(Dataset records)
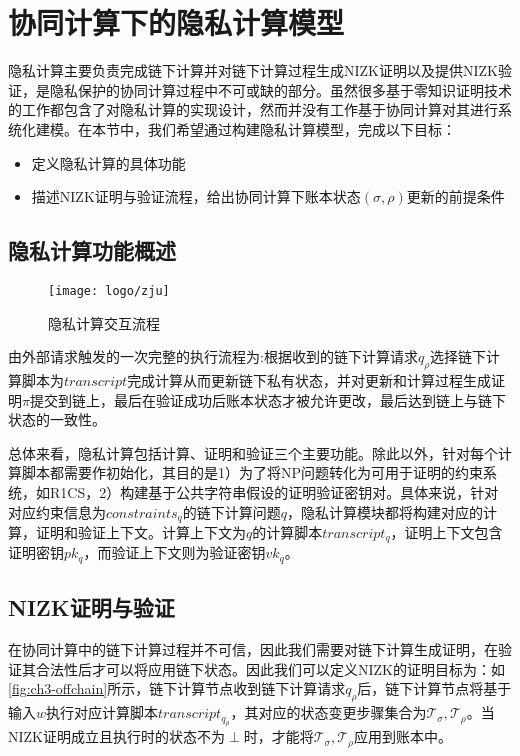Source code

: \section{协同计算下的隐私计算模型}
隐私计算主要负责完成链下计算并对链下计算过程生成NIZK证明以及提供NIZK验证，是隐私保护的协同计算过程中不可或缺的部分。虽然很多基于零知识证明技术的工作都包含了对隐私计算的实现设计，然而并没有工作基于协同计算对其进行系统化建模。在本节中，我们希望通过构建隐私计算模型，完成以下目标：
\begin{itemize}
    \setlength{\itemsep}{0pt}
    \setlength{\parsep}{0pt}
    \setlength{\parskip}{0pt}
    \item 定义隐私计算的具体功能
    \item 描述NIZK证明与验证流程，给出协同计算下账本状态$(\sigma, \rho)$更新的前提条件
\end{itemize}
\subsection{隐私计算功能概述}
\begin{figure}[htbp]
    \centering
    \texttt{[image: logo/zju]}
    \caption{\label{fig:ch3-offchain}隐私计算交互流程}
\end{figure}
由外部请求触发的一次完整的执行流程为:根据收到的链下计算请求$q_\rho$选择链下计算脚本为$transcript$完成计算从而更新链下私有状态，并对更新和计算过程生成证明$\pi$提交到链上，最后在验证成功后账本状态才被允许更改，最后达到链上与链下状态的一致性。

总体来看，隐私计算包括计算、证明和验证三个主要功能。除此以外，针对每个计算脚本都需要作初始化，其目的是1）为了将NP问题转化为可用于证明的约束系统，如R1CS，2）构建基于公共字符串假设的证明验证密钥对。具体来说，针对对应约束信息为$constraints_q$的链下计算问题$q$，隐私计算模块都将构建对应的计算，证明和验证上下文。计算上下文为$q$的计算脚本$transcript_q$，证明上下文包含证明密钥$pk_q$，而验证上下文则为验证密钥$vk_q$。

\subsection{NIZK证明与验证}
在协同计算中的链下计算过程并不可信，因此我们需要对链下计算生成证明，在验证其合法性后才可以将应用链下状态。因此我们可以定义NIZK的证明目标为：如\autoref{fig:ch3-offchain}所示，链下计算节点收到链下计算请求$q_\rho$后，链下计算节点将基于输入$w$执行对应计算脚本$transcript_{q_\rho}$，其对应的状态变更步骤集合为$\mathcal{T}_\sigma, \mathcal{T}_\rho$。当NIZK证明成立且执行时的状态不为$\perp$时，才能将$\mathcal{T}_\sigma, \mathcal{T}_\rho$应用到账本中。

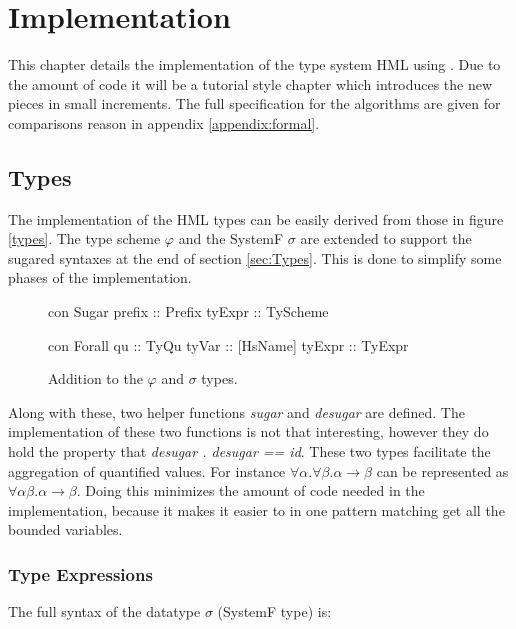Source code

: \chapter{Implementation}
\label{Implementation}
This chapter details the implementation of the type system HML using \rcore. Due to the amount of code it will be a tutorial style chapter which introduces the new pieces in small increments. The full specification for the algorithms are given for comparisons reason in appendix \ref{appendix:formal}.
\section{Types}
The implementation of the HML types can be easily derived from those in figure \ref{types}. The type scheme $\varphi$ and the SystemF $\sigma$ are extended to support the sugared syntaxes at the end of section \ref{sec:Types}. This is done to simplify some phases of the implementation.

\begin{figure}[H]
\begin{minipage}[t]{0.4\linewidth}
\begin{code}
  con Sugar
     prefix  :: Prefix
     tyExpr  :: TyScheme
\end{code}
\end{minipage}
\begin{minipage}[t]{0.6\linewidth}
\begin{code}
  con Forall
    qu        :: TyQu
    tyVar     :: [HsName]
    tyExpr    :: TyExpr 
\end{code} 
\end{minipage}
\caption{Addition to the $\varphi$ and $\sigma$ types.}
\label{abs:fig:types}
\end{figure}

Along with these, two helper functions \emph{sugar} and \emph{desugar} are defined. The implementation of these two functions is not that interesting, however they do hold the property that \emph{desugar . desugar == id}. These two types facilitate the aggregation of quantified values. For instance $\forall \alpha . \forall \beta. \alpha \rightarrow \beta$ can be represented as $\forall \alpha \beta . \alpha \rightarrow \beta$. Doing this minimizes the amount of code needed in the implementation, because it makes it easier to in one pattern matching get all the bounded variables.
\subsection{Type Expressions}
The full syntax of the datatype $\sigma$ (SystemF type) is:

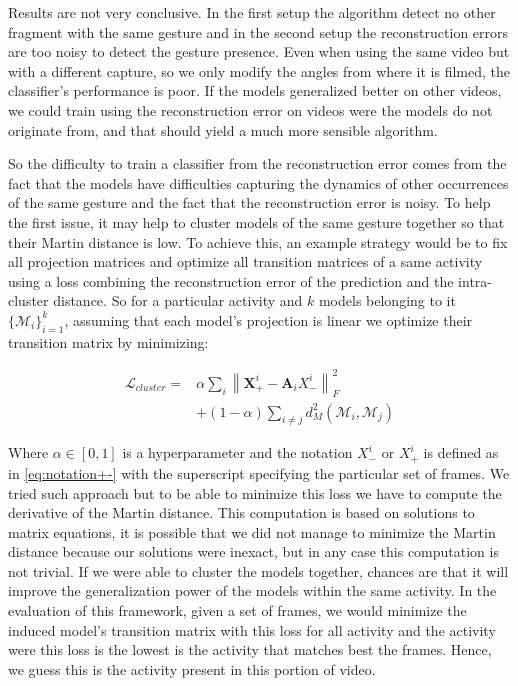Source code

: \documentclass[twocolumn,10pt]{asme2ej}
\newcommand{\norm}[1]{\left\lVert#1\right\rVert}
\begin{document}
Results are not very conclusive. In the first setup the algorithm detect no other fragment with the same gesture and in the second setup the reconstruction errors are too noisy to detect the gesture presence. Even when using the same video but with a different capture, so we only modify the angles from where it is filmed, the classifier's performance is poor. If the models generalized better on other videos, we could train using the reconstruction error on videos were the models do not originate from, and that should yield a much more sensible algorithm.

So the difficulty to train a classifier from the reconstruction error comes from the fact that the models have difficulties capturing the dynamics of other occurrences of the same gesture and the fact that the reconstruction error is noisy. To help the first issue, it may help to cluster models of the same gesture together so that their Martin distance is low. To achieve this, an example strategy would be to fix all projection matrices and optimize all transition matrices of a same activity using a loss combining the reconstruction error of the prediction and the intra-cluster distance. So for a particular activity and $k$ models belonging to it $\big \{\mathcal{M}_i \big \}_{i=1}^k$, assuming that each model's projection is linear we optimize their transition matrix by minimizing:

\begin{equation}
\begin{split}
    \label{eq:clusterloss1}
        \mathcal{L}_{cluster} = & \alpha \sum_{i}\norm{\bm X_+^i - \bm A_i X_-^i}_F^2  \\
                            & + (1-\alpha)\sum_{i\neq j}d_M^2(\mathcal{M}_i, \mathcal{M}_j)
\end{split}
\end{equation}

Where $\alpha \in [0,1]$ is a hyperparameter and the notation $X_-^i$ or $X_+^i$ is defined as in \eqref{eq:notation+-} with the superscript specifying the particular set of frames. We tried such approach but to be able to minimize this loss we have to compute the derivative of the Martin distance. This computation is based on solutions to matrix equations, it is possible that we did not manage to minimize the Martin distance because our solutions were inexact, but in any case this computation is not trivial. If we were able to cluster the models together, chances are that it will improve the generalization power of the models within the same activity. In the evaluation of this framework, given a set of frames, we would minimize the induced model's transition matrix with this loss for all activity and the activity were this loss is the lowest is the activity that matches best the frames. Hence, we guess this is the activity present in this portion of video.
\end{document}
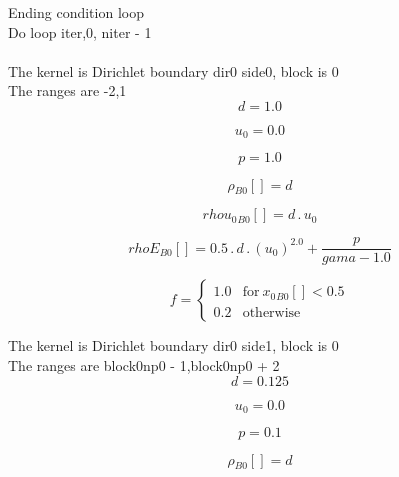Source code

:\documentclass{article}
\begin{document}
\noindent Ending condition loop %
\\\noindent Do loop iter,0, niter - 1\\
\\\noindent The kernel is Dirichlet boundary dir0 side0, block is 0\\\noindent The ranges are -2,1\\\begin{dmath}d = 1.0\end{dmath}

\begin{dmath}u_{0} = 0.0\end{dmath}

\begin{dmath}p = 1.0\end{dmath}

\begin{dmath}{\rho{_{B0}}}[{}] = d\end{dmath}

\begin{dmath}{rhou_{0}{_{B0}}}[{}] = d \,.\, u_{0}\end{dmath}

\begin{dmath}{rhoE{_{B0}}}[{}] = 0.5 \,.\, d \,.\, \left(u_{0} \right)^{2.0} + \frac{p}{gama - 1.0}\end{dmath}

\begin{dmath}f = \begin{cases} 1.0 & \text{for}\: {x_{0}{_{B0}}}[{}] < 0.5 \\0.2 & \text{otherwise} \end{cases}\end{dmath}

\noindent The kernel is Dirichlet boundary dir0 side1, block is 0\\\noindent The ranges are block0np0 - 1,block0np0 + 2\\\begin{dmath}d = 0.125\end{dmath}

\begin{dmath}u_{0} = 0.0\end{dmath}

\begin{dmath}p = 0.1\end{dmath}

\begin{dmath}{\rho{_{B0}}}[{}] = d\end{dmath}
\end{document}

### Your objective
Print every record exactly, without the pictures.

### Answer box
Source code

: \section{协同计算下的隐私计算模型}
隐私计算主要负责完成链下计算并对链下计算过程生成NIZK证明以及提供NIZK验证，是隐私保护的协同计算过程中不可或缺的部分。虽然很多基于零知识证明技术的工作都包含了对隐私计算的实现设计，然而并没有工作基于协同计算对其进行系统化建模。在本节中，我们希望通过构建隐私计算模型，完成以下目标：
\begin{itemize}
    \setlength{\itemsep}{0pt}
    \setlength{\parsep}{0pt}
    \setlength{\parskip}{0pt}
    \item 定义隐私计算的具体功能
    \item 描述NIZK证明与验证流程，给出协同计算下账本状态$(\sigma, \rho)$更新的前提条件
\end{itemize}
\subsection{隐私计算功能概述}
\begin{figure}[htbp]
    \centering
    \texttt{[image: logo/zju]}
    \caption{\label{fig:ch3-offchain}隐私计算交互流程}
\end{figure}
由外部请求触发的一次完整的执行流程为:根据收到的链下计算请求$q_\rho$选择链下计算脚本为$transcript$完成计算从而更新链下私有状态，并对更新和计算过程生成证明$\pi$提交到链上，最后在验证成功后账本状态才被允许更改，最后达到链上与链下状态的一致性。

总体来看，隐私计算包括计算、证明和验证三个主要功能。除此以外，针对每个计算脚本都需要作初始化，其目的是1）为了将NP问题转化为可用于证明的约束系统，如R1CS，2）构建基于公共字符串假设的证明验证密钥对。具体来说，针对对应约束信息为$constraints_q$的链下计算问题$q$，隐私计算模块都将构建对应的计算，证明和验证上下文。计算上下文为$q$的计算脚本$transcript_q$，证明上下文包含证明密钥$pk_q$，而验证上下文则为验证密钥$vk_q$。

\subsection{NIZK证明与验证}
在协同计算中的链下计算过程并不可信，因此我们需要对链下计算生成证明，在验证其合法性后才可以将应用链下状态。因此我们可以定义NIZK的证明目标为：如\autoref{fig:ch3-offchain}所示，链下计算节点收到链下计算请求$q_\rho$后，链下计算节点将基于输入$w$执行对应计算脚本$transcript_{q_\rho}$，其对应的状态变更步骤集合为$\mathcal{T}_\sigma, \mathcal{T}_\rho$。当NIZK证明成立且执行时的状态不为$\perp$时，才能将$\mathcal{T}_\sigma, \mathcal{T}_\rho$应用到账本中。

Source code

: \chapter{Implementation}
\label{Implementation}
This chapter details the implementation of the type system HML using \rcore. Due to the amount of code it will be a tutorial style chapter which introduces the new pieces in small increments. The full specification for the algorithms are given for comparisons reason in appendix \ref{appendix:formal}.
\section{Types}
The implementation of the HML types can be easily derived from those in figure \ref{types}. The type scheme $\varphi$ and the SystemF $\sigma$ are extended to support the sugared syntaxes at the end of section \ref{sec:Types}. This is done to simplify some phases of the implementation.

\begin{figure}[H]
\begin{minipage}[t]{0.4\linewidth}
\begin{code}
  con Sugar
     prefix  :: Prefix
     tyExpr  :: TyScheme
\end{code}
\end{minipage}
\begin{minipage}[t]{0.6\linewidth}
\begin{code}
  con Forall
    qu        :: TyQu
    tyVar     :: [HsName]
    tyExpr    :: TyExpr 
\end{code} 
\end{minipage}
\caption{Addition to the $\varphi$ and $\sigma$ types.}
\label{abs:fig:types}
\end{figure}

Along with these, two helper functions \emph{sugar} and \emph{desugar} are defined. The implementation of these two functions is not that interesting, however they do hold the property that \emph{desugar . desugar == id}. These two types facilitate the aggregation of quantified values. For instance $\forall \alpha . \forall \beta. \alpha \rightarrow \beta$ can be represented as $\forall \alpha \beta . \alpha \rightarrow \beta$. Doing this minimizes the amount of code needed in the implementation, because it makes it easier to in one pattern matching get all the bounded variables.
\subsection{Type Expressions}
The full syntax of the datatype $\sigma$ (SystemF type) is:

Source code

: \documentclass[twocolumn,10pt]{asme2ej}
\newcommand{\norm}[1]{\left\lVert#1\right\rVert}
\begin{document}
Results are not very conclusive. In the first setup the algorithm detect no other fragment with the same gesture and in the second setup the reconstruction errors are too noisy to detect the gesture presence. Even when using the same video but with a different capture, so we only modify the angles from where it is filmed, the classifier's performance is poor. If the models generalized better on other videos, we could train using the reconstruction error on videos were the models do not originate from, and that should yield a much more sensible algorithm.

So the difficulty to train a classifier from the reconstruction error comes from the fact that the models have difficulties capturing the dynamics of other occurrences of the same gesture and the fact that the reconstruction error is noisy. To help the first issue, it may help to cluster models of the same gesture together so that their Martin distance is low. To achieve this, an example strategy would be to fix all projection matrices and optimize all transition matrices of a same activity using a loss combining the reconstruction error of the prediction and the intra-cluster distance. So for a particular activity and $k$ models belonging to it $\big \{\mathcal{M}_i \big \}_{i=1}^k$, assuming that each model's projection is linear we optimize their transition matrix by minimizing:

\begin{equation}
\begin{split}
    \label{eq:clusterloss1}
        \mathcal{L}_{cluster} = & \alpha \sum_{i}\norm{\bm X_+^i - \bm A_i X_-^i}_F^2  \\
                            & + (1-\alpha)\sum_{i\neq j}d_M^2(\mathcal{M}_i, \mathcal{M}_j)
\end{split}
\end{equation}

Where $\alpha \in [0,1]$ is a hyperparameter and the notation $X_-^i$ or $X_+^i$ is defined as in \eqref{eq:notation+-} with the superscript specifying the particular set of frames. We tried such approach but to be able to minimize this loss we have to compute the derivative of the Martin distance. This computation is based on solutions to matrix equations, it is possible that we did not manage to minimize the Martin distance because our solutions were inexact, but in any case this computation is not trivial. If we were able to cluster the models together, chances are that it will improve the generalization power of the models within the same activity. In the evaluation of this framework, given a set of frames, we would minimize the induced model's transition matrix with this loss for all activity and the activity were this loss is the lowest is the activity that matches best the frames. Hence, we guess this is the activity present in this portion of video.
\end{document}
Source code

:\documentclass{article}
\begin{document}
\noindent Ending condition loop %
\\\noindent Do loop iter,0, niter - 1\\
\\\noindent The kernel is Dirichlet boundary dir0 side0, block is 0\\\noindent The ranges are -2,1\\\begin{dmath}d = 1.0\end{dmath}

\begin{dmath}u_{0} = 0.0\end{dmath}

\begin{dmath}p = 1.0\end{dmath}

\begin{dmath}{\rho{_{B0}}}[{}] = d\end{dmath}

\begin{dmath}{rhou_{0}{_{B0}}}[{}] = d \,.\, u_{0}\end{dmath}

\begin{dmath}{rhoE{_{B0}}}[{}] = 0.5 \,.\, d \,.\, \left(u_{0} \right)^{2.0} + \frac{p}{gama - 1.0}\end{dmath}

\begin{dmath}f = \begin{cases} 1.0 & \text{for}\: {x_{0}{_{B0}}}[{}] < 0.5 \\0.2 & \text{otherwise} \end{cases}\end{dmath}

\noindent The kernel is Dirichlet boundary dir0 side1, block is 0\\\noindent The ranges are block0np0 - 1,block0np0 + 2\\\begin{dmath}d = 0.125\end{dmath}

\begin{dmath}u_{0} = 0.0\end{dmath}

\begin{dmath}p = 0.1\end{dmath}

\begin{dmath}{\rho{_{B0}}}[{}] = d\end{dmath}
\end{document}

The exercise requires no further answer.